Give back, exactly as written, the lines of the listing from the top through the line holding "(o *HyperflexEncryptionList) GetResults()", and nothing more. Exclude pictures.

§ **Data in this exercise**:

★ ★ ★ ★ ★ ★ ★

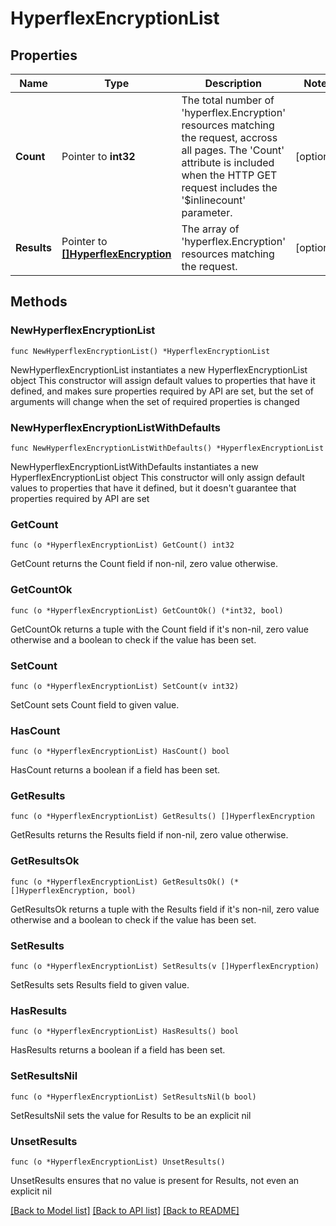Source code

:# HyperflexEncryptionList

## Properties

Name | Type | Description | Notes
------------ | ------------- | ------------- | -------------
**Count** | Pointer to **int32** | The total number of &#39;hyperflex.Encryption&#39; resources matching the request, accross all pages. The &#39;Count&#39; attribute is included when the HTTP GET request includes the &#39;$inlinecount&#39; parameter. | [optional] 
**Results** | Pointer to [**[]HyperflexEncryption**](HyperflexEncryption.md) | The array of &#39;hyperflex.Encryption&#39; resources matching the request. | [optional] 

## Methods

### NewHyperflexEncryptionList

`func NewHyperflexEncryptionList() *HyperflexEncryptionList`

NewHyperflexEncryptionList instantiates a new HyperflexEncryptionList object
This constructor will assign default values to properties that have it defined,
and makes sure properties required by API are set, but the set of arguments
will change when the set of required properties is changed

### NewHyperflexEncryptionListWithDefaults

`func NewHyperflexEncryptionListWithDefaults() *HyperflexEncryptionList`

NewHyperflexEncryptionListWithDefaults instantiates a new HyperflexEncryptionList object
This constructor will only assign default values to properties that have it defined,
but it doesn't guarantee that properties required by API are set

### GetCount

`func (o *HyperflexEncryptionList) GetCount() int32`

GetCount returns the Count field if non-nil, zero value otherwise.

### GetCountOk

`func (o *HyperflexEncryptionList) GetCountOk() (*int32, bool)`

GetCountOk returns a tuple with the Count field if it's non-nil, zero value otherwise
and a boolean to check if the value has been set.

### SetCount

`func (o *HyperflexEncryptionList) SetCount(v int32)`

SetCount sets Count field to given value.

### HasCount

`func (o *HyperflexEncryptionList) HasCount() bool`

HasCount returns a boolean if a field has been set.

### GetResults

`func (o *HyperflexEncryptionList) GetResults() []HyperflexEncryption`

GetResults returns the Results field if non-nil, zero value otherwise.

### GetResultsOk

`func (o *HyperflexEncryptionList) GetResultsOk() (*[]HyperflexEncryption, bool)`

GetResultsOk returns a tuple with the Results field if it's non-nil, zero value otherwise
and a boolean to check if the value has been set.

### SetResults

`func (o *HyperflexEncryptionList) SetResults(v []HyperflexEncryption)`

SetResults sets Results field to given value.

### HasResults

`func (o *HyperflexEncryptionList) HasResults() bool`

HasResults returns a boolean if a field has been set.

### SetResultsNil

`func (o *HyperflexEncryptionList) SetResultsNil(b bool)`

 SetResultsNil sets the value for Results to be an explicit nil

### UnsetResults
`func (o *HyperflexEncryptionList) UnsetResults()`

UnsetResults ensures that no value is present for Results, not even an explicit nil

[[Back to Model list]](../README.md#documentation-for-models) [[Back to API list]](../README.md#documentation-for-api-endpoints) [[Back to README]](../README.md)


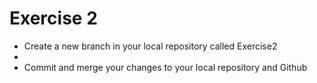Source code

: # Exercise 2
<ul>
    <li>Create a new branch in your local repository called Exercise2</li>
	<li></li>
    <li>Commit and merge your changes to your local repository and Github</li>
</ul>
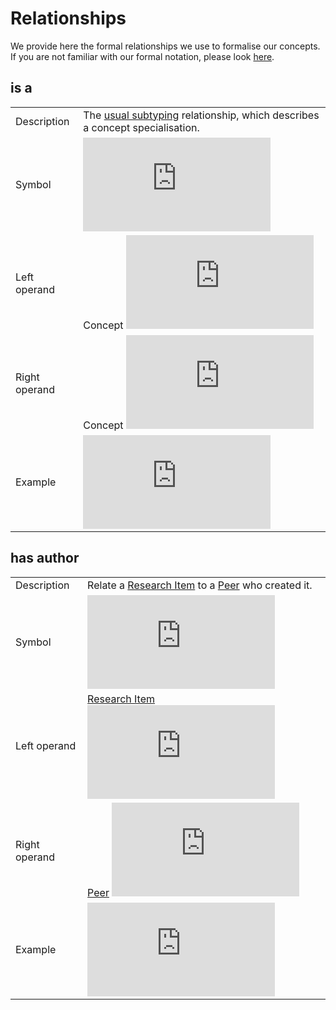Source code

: # Relationships

We provide here the formal relationships we use to formalise our concepts.
If you are not familiar with our formal notation, please look [here](formalisation.md).

## is a

|||
|---|---|
| Description   | The [usual subtyping](https://en.wikipedia.org/wiki/Is-a) relationship, which describes a concept specialisation. |
| Symbol        | ![is_a](http://latex.codecogs.com/gif.latex?is%5C_a) |
| Left operand  | Concept ![C1](http://latex.codecogs.com/gif.latex?C_1) |
| Right operand | Concept ![C2](http://latex.codecogs.com/gif.latex?C_2) |
| Example       | ![Dataset is_a ResearchItem](http://latex.codecogs.com/gif.latex?Dataset%5C%20is%5C_a%5C%20ResearchItem) |

## has author

|||
|---|---|
| Description   | Relate a [Research Item](concepts.md#research-item) to a [Peer](concepts.md#peer) who created it. |
| Symbol        | ![has_author](http://latex.codecogs.com/gif.latex?has%5C_author) |
| Left operand  | [Research Item](concepts.md#research-item) ![item](http://latex.codecogs.com/gif.latex?item) |
| Right operand | [Peer](concepts.md#peer) ![peer](http://latex.codecogs.com/gif.latex?peer) |
| Example       | ![Question(q), Peer(John), q has_author John](http://latex.codecogs.com/gif.latex?%5Cbegin%7Balign*%7D%20%26Question%28q%29%5C%5C%20%26Peer%28John%29%5C%5C%20%26q%5C%20has%5C_author%5C%20John%20%5Cend%7Balign*%7D) |
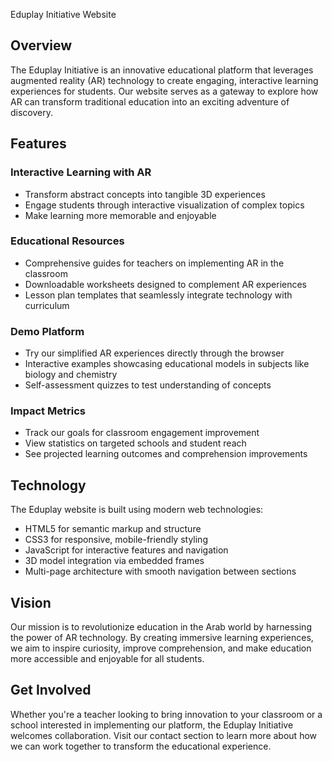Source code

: Eduplay Initiative Website

## Overview
The Eduplay Initiative is an innovative educational platform that leverages augmented reality (AR) technology to create engaging, interactive learning experiences for students. Our website serves as a gateway to explore how AR can transform traditional education into an exciting adventure of discovery.

## Features

### Interactive Learning with AR
- Transform abstract concepts into tangible 3D experiences
- Engage students through interactive visualization of complex topics
- Make learning more memorable and enjoyable

### Educational Resources
- Comprehensive guides for teachers on implementing AR in the classroom
- Downloadable worksheets designed to complement AR experiences
- Lesson plan templates that seamlessly integrate technology with curriculum

### Demo Platform
- Try our simplified AR experiences directly through the browser
- Interactive examples showcasing educational models in subjects like biology and chemistry
- Self-assessment quizzes to test understanding of concepts

### Impact Metrics
- Track our goals for classroom engagement improvement
- View statistics on targeted schools and student reach
- See projected learning outcomes and comprehension improvements

## Technology

The Eduplay website is built using modern web technologies:
- HTML5 for semantic markup and structure
- CSS3 for responsive, mobile-friendly styling
- JavaScript for interactive features and navigation
- 3D model integration via embedded frames
- Multi-page architecture with smooth navigation between sections

## Vision

Our mission is to revolutionize education in the Arab world by harnessing the power of AR technology. By creating immersive learning experiences, we aim to inspire curiosity, improve comprehension, and make education more accessible and enjoyable for all students.

## Get Involved

Whether you're a teacher looking to bring innovation to your classroom or a school interested in implementing our platform, the Eduplay Initiative welcomes collaboration. Visit our contact section to learn more about how we can work together to transform the educational experience.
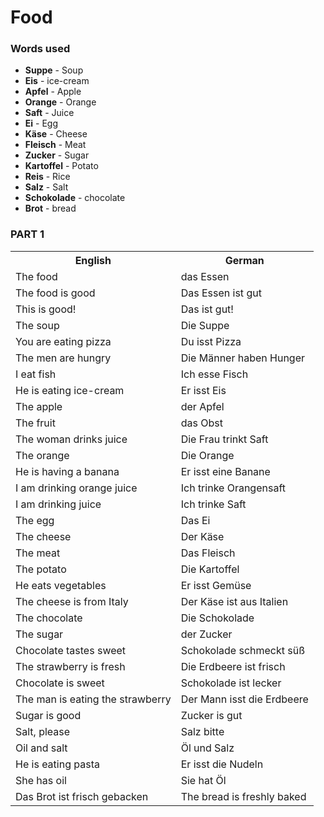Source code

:# Food

### Words used
+ **Suppe** - Soup
+ **Eis** - ice-cream
+ **Apfel** - Apple
+ **Orange** - Orange
+ **Saft** - Juice
+ **Ei** - Egg
+ **Käse** - Cheese
+ **Fleisch** - Meat
+ **Zucker** - Sugar
+ **Kartoffel** - Potato
+ **Reis** - Rice
+ **Salz** - Salt
+ **Schokolade** - chocolate
+ **Brot** - bread

### PART 1

<table>
    <tr>
        <th>English</th>
        <th>German</th>
    </tr>
    <tr>
        <td>The food</td>
        <td>das Essen</td>
    </tr>
    <tr>
        <td>The food is good</td>
        <td>Das Essen ist gut</td>
    </tr>
    <tr>
        <td>This is good!</td>
        <td>Das ist gut!</td>
    </tr>
    <tr>
        <td>The soup</td>
        <td>Die Suppe</td>
    </tr>
    <tr>
        <td>You are eating pizza</td>
        <td>Du isst Pizza</td>
    </tr>
    <tr>
        <td>The men are hungry</td>
        <td>Die Männer haben Hunger</td>
    </tr>
    <tr>
        <td>I eat fish</td>
        <td>Ich esse Fisch</td>
    </tr>
    <tr>
        <td>He is eating ice-cream</td>
        <td>Er isst Eis</td>
    </tr>
    <tr>
        <td>The apple</td>
        <td>der Apfel</td>
    </tr>
    <tr>
        <td>The fruit</td>
        <td>das Obst</td>
    </tr>
    <tr>
        <td>The woman drinks juice</td>
        <td>Die Frau trinkt Saft</td>
    </tr>
    <tr>
        <td>The orange</td>
        <td>Die Orange</td>
    </tr>
    <tr>
        <td>He is having a banana</td>
        <td>Er isst eine Banane</td>
    </tr>
    <tr>
        <td>I am drinking orange juice</td>
        <td>Ich trinke Orangensaft</td>
    </tr>
    <tr>
        <td>I am drinking juice</td>
        <td>Ich trinke Saft</td>
    </tr>
    <tr>
        <td>The egg</td>
        <td>Das Ei</td>
    </tr>
    <tr>
        <td>The cheese</td>
        <td>Der Käse</td>
    </tr>
    <tr>
        <td>The meat</td>
        <td>Das Fleisch</td>
    </tr>
    <tr>
        <td>The potato</td>
        <td>Die Kartoffel</td>
    </tr>
    <tr>
        <td>He eats vegetables</td>
        <td>Er isst Gemüse</td>
    </tr>
    <tr>
        <td>The cheese is from Italy</td>
        <td>Der Käse ist aus Italien</td>
    </tr>
    <tr>
        <td>The chocolate</td>
        <td>Die Schokolade</td>
    </tr>
    <tr>
        <td>The sugar</td>
        <td>der Zucker</td>
    </tr>
    <tr>
        <td>Chocolate tastes sweet</td>
        <td>Schokolade schmeckt süß</td>
    </tr>
    <tr>
        <td>The strawberry is fresh</td>
        <td>Die Erdbeere ist frisch</td>
    </tr>
    <tr>
        <td>Chocolate is sweet</td>
        <td>Schokolade ist lecker</td>
    </tr>
    <tr>
        <td>The man is eating the strawberry</td>
        <td>Der Mann isst die Erdbeere</td>
    </tr>
    <tr>
        <td>Sugar is good</td>
        <td>Zucker is gut</td>
    </tr>
    <tr>
        <td>Salt, please</td>
        <td>Salz bitte</td>
    </tr>
    <tr>
        <td>Oil and salt</td>
        <td>Öl und Salz</td>
    </tr>
    <tr>
        <td>He is eating pasta</td>
        <td>Er isst die Nudeln</td>
    </tr>
    <tr>
        <td>She has oil</td>
        <td>Sie hat Öl</td>		
    </tr>
	<tr>
        <td>Das Brot ist frisch gebacken</td>
        <td>The bread is freshly baked</td>		
    </tr>
</table>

★ ★ ★ ★ ★ ★ ★

§ **Answer**:
Source code

:# HyperflexEncryptionList

## Properties

Name | Type | Description | Notes
------------ | ------------- | ------------- | -------------
**Count** | Pointer to **int32** | The total number of &#39;hyperflex.Encryption&#39; resources matching the request, accross all pages. The &#39;Count&#39; attribute is included when the HTTP GET request includes the &#39;$inlinecount&#39; parameter. | [optional] 
**Results** | Pointer to [**[]HyperflexEncryption**](HyperflexEncryption.md) | The array of &#39;hyperflex.Encryption&#39; resources matching the request. | [optional] 

## Methods

### NewHyperflexEncryptionList

`func NewHyperflexEncryptionList() *HyperflexEncryptionList`

NewHyperflexEncryptionList instantiates a new HyperflexEncryptionList object
This constructor will assign default values to properties that have it defined,
and makes sure properties required by API are set, but the set of arguments
will change when the set of required properties is changed

### NewHyperflexEncryptionListWithDefaults

`func NewHyperflexEncryptionListWithDefaults() *HyperflexEncryptionList`

NewHyperflexEncryptionListWithDefaults instantiates a new HyperflexEncryptionList object
This constructor will only assign default values to properties that have it defined,
but it doesn't guarantee that properties required by API are set

### GetCount

`func (o *HyperflexEncryptionList) GetCount() int32`

GetCount returns the Count field if non-nil, zero value otherwise.

### GetCountOk

`func (o *HyperflexEncryptionList) GetCountOk() (*int32, bool)`

GetCountOk returns a tuple with the Count field if it's non-nil, zero value otherwise
and a boolean to check if the value has been set.

### SetCount

`func (o *HyperflexEncryptionList) SetCount(v int32)`

SetCount sets Count field to given value.

### HasCount

`func (o *HyperflexEncryptionList) HasCount() bool`

HasCount returns a boolean if a field has been set.

### GetResults

`func (o *HyperflexEncryptionList) GetResults() []HyperflexEncryption`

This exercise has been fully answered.